短編SF小説 ‐シグナル‐

ジュラシックゴジラ

シグナル

- 第一章:耳 -

2039年、人類は初めて「応答する宇宙」を見た。


それは、太陽系外の方向から届いた奇妙な信号だった。

火星軌道上の観測ステーションルキフェルIVが、通常のパルサーノイズと異なる数学的に完璧なパターンを検知したのが最初だ。


それはただのビープ音ではなかった。


それは音楽だった。

しかも、バッハのフーガのような構造を持っていた。

一度聴いた者の耳から、決して離れない旋律だった。


- 第二章:ノイズの中の声 -

シグナル解析官のアマリ・カセは、それを最初に“聞いた”人間の一人だった。


「これは…ただの情報じゃない。意思よ」


そう言った彼女の瞳は、恐怖と陶酔が混じった色をしていた。


ルキフェルIVのクルーは6人。

そしてそのうちの3人が、解析を進めるうちに奇妙な症状を訴え始めた。


睡眠中に“音”が聞こえる


記憶が曖昧になる


他人の思考が、自分の頭に流れ込んでくる感覚


それでもアマリは言った。


「これは言葉じゃない。言語の根源よ。私たちが“名前”を持つ前の、原初の意思伝達」


- 第三章:沈黙の回廊 -

やがて、観測ステーション内で**“事故”**が起きた。


通信技術主任のファルクナーが、無断でメイン通信機を再送信モードに切り替えた。

シグナルを――今度はこちらから送信したのだ。


「聞こえるか?応答せよ。我々は地球の生命体だ」


それから、15分の沈黙。

誰もが息を呑んだ。


そして――返事があった。


ただし、それは音ではなかった。

代わりに、ステーション内の電磁センサーが飽和し、全員の視界に「光の残像」が焼きついた。

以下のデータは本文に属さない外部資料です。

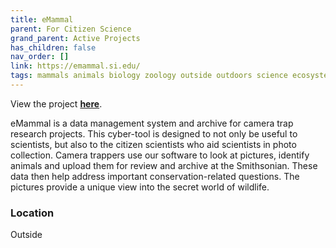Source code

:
 ```yaml
---
title: eMammal
parent: For Citizen Science
grand_parent: Active Projects
has_children: false
nav_order: []
link: https://emammal.si.edu/
tags: mammals animals biology zoology outside outdoors science ecosystem ecology
---
```


View the project [**here**](https://emammal.si.edu/).

eMammal is a data management system and archive for camera trap research projects. This cyber-tool is designed to not only be useful to scientists, but also to the citizen scientists who aid scientists in photo collection. Camera trappers use our software to look at pictures, identify animals and upload them for review and archive at the Smithsonian. These data then help address important conservation-related questions. The pictures provide a unique view into the secret world of wildlife.

### Location
Outside

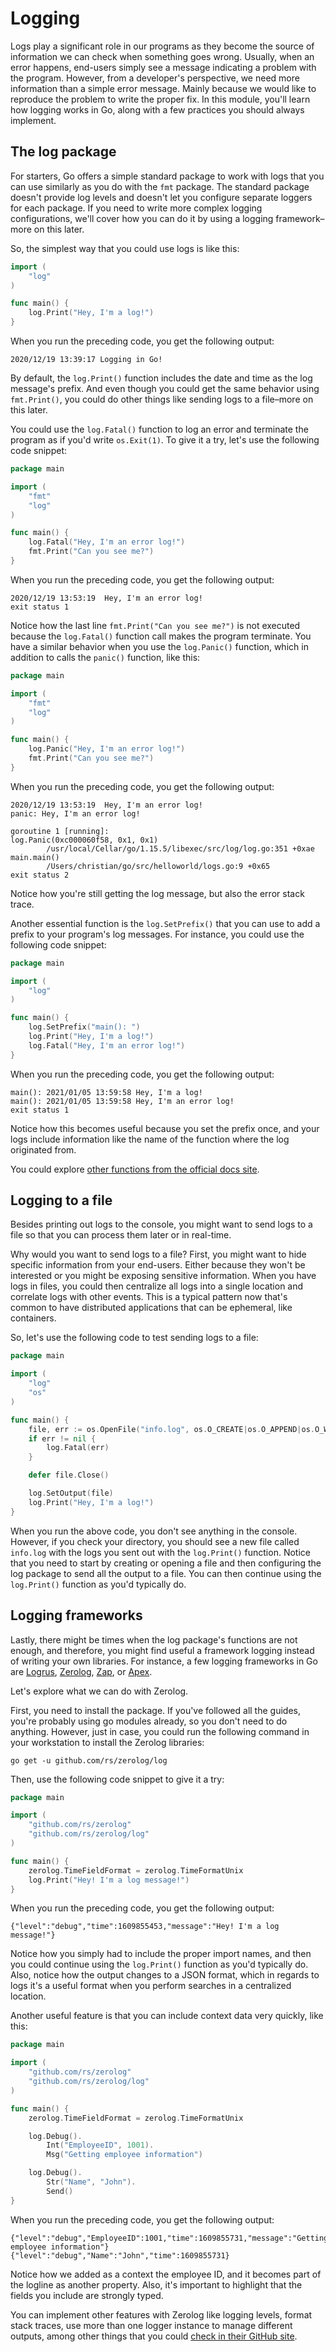 # Logging
Logs play a significant role in our programs as they become the source of information we can check when something goes wrong. Usually, when an error happens, end-users simply see a message indicating a problem with the program. However, from a developer's perspective, we need more information than a simple error message. Mainly because we would like to reproduce the problem to write the proper fix. In this module, you'll learn how logging works in Go, along with a few practices you should always implement.

## The log package

For starters, Go offers a simple standard package to work with logs that you can use similarly as you do with the `fmt` package. The standard package doesn't provide log levels and doesn't let you configure separate loggers for each package. If you need to write more complex logging configurations, we'll cover how you can do it by using a logging framework–more on this later.

So, the simplest way that you could use logs is like this:

```go
import (
    "log"
)

func main() {
    log.Print("Hey, I'm a log!")
}
```

When you run the preceding code, you get the following output:

```output
2020/12/19 13:39:17 Logging in Go!
```

By default, the `log.Print()` function includes the date and time as the log message's prefix. And even though you could get the same behavior using `fmt.Print()`, you could do other things like sending logs to a file–more on this later.

You could use the `log.Fatal()` function to log an error and terminate the program as if you'd write `os.Exit(1)`. To give it a try, let's use the following code snippet:

```go
package main

import (
    "fmt"
    "log"
)

func main() {
    log.Fatal("Hey, I'm an error log!")
    fmt.Print("Can you see me?")
}
```

When you run the preceding code, you get the following output:

```output
2020/12/19 13:53:19  Hey, I'm an error log!
exit status 1
```

Notice how the last line `fmt.Print("Can you see me?")` is not executed because the `log.Fatal()` function call makes the program terminate. You have a similar behavior when you use the `log.Panic()` function, which in addition to calls the `panic()` function, like this:

```go
package main

import (
    "fmt"
    "log"
)

func main() {
    log.Panic("Hey, I'm an error log!")
    fmt.Print("Can you see me?")
}
```

When you run the preceding code, you get the following output:

```output
2020/12/19 13:53:19  Hey, I'm an error log!
panic: Hey, I'm an error log!

goroutine 1 [running]:
log.Panic(0xc000060f58, 0x1, 0x1)
        /usr/local/Cellar/go/1.15.5/libexec/src/log/log.go:351 +0xae
main.main()
        /Users/christian/go/src/helloworld/logs.go:9 +0x65
exit status 2
```

Notice how you're still getting the log message, but also the error stack trace.

Another essential function is the `log.SetPrefix()` that you can use to add a prefix to your program's log messages. For instance, you could use the following code snippet:

```go
package main

import (
    "log"
)

func main() {
    log.SetPrefix("main(): ")
    log.Print("Hey, I'm a log!")
    log.Fatal("Hey, I'm an error log!")
}
```

When you run the preceding code, you get the following output:

```output
main(): 2021/01/05 13:59:58 Hey, I'm a log!
main(): 2021/01/05 13:59:58 Hey, I'm an error log!
exit status 1
```

Notice how this becomes useful because you set the prefix once, and your logs include information like the name of the function where the log originated from.

You could explore [other functions from the official docs site](https://golang.org/pkg/log/).

## Logging to a file

Besides printing out logs to the console, you might want to send logs to a file so that you can process them later or in real-time.

Why would you want to send logs to a file? First, you might want to hide specific information from your end-users. Either because they won't be interested or you might be exposing sensitive information. When you have logs in files, you could then centralize all logs into a single location and correlate logs with other events. This is a typical pattern now that's common to have distributed applications that can be ephemeral, like containers.

So, let's use the following code to test sending logs to a file:

```go
package main

import (
    "log"
    "os"
)

func main() {
    file, err := os.OpenFile("info.log", os.O_CREATE|os.O_APPEND|os.O_WRONLY, 0644)
    if err != nil {
        log.Fatal(err)
    }

    defer file.Close()

    log.SetOutput(file)
    log.Print("Hey, I'm a log!")
}
```

When you run the above code, you don't see anything in the console. However, if you check your directory, you should see a new file called `info.log` with the logs you sent out with the `log.Print()` function. Notice that you need to start by creating or opening a file and then configuring the log package to send all the output to a file. You can then continue using the `log.Print()` function as you'd typically do.

## Logging frameworks

Lastly, there might be times when the log package's functions are not enough, and therefore, you might find useful a framework logging instead of writing your own libraries. For instance, a few logging frameworks in Go are [Logrus](https://github.com/sirupsen/logrus), [Zerolog](https://github.com/rs/zerolog), [Zap](https://github.com/uber-go/zap), or [Apex](https://github.com/apex/log).

Let's explore what we can do with Zerolog.

First, you need to install the package. If you've followed all the guides, you're probably using go modules already, so you don't need to do anything. However, just in case, you could run the following command in your workstation to install the Zerolog libraries:

```
go get -u github.com/rs/zerolog/log
```

Then, use the following code snippet to give it a try:

```go
package main

import (
    "github.com/rs/zerolog"
    "github.com/rs/zerolog/log"
)

func main() {
    zerolog.TimeFieldFormat = zerolog.TimeFormatUnix
    log.Print("Hey! I'm a log message!")
}
```

When you run the preceding code, you get the following output:

```output
{"level":"debug","time":1609855453,"message":"Hey! I'm a log message!"}
```

Notice how you simply had to include the proper import names, and then you could continue using the `log.Print()` function as you'd typically do. Also, notice how the output changes to a JSON format, which in regards to logs it's a useful format when you perform searches in a centralized location.

Another useful feature is that you can include context data very quickly, like this:

```go
package main

import (
    "github.com/rs/zerolog"
    "github.com/rs/zerolog/log"
)

func main() {
    zerolog.TimeFieldFormat = zerolog.TimeFormatUnix

    log.Debug().
        Int("EmployeeID", 1001).
        Msg("Getting employee information")

    log.Debug().
        Str("Name", "John").
        Send()
}
```

When you run the preceding code, you get the following output:

```output
{"level":"debug","EmployeeID":1001,"time":1609855731,"message":"Getting employee information"}
{"level":"debug","Name":"John","time":1609855731}
```

Notice how we added as a context the employee ID, and it becomes part of the logline as another property. Also, it's important to highlight that the fields you include are strongly typed.

You can implement other features with Zerolog like logging levels, format stack traces, use more than one logger instance to manage different outputs, among other things that you could [check in their GitHub site](https://github.com/rs/zerolog).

それは何かの記号列のようだった。まるで脳の内部に直接描かれたマンダラ。


- 最終章:応答者(リスポンダー) -

数日後、地球との連絡はすべて遮断された。


火星の天文衛星が記録した映像には、ルキフェルIVの周囲に現れた奇妙な幾何学構造が映っていた。

人工物。だが、知覚すら困難なほど、非ユークリッド的。


アマリは日誌に最後の記録を残した。


「私たちは、孤独ではなかった。

でも、彼らは“友”なのか、それとも――

聞く耳を持った捕食者なのか、それはまだわからない」


そして、ステーションのシステムは最後に1つの信号を発信した。


それは、最初に送られてきた旋律と完全に一致する音列だった。


それだけが、地球に届いた最後の「シグナル」。


【終章のあとに】

「彼ら」は今も応答を待っている。

あるいは、次の“聞く者”が生まれるのを。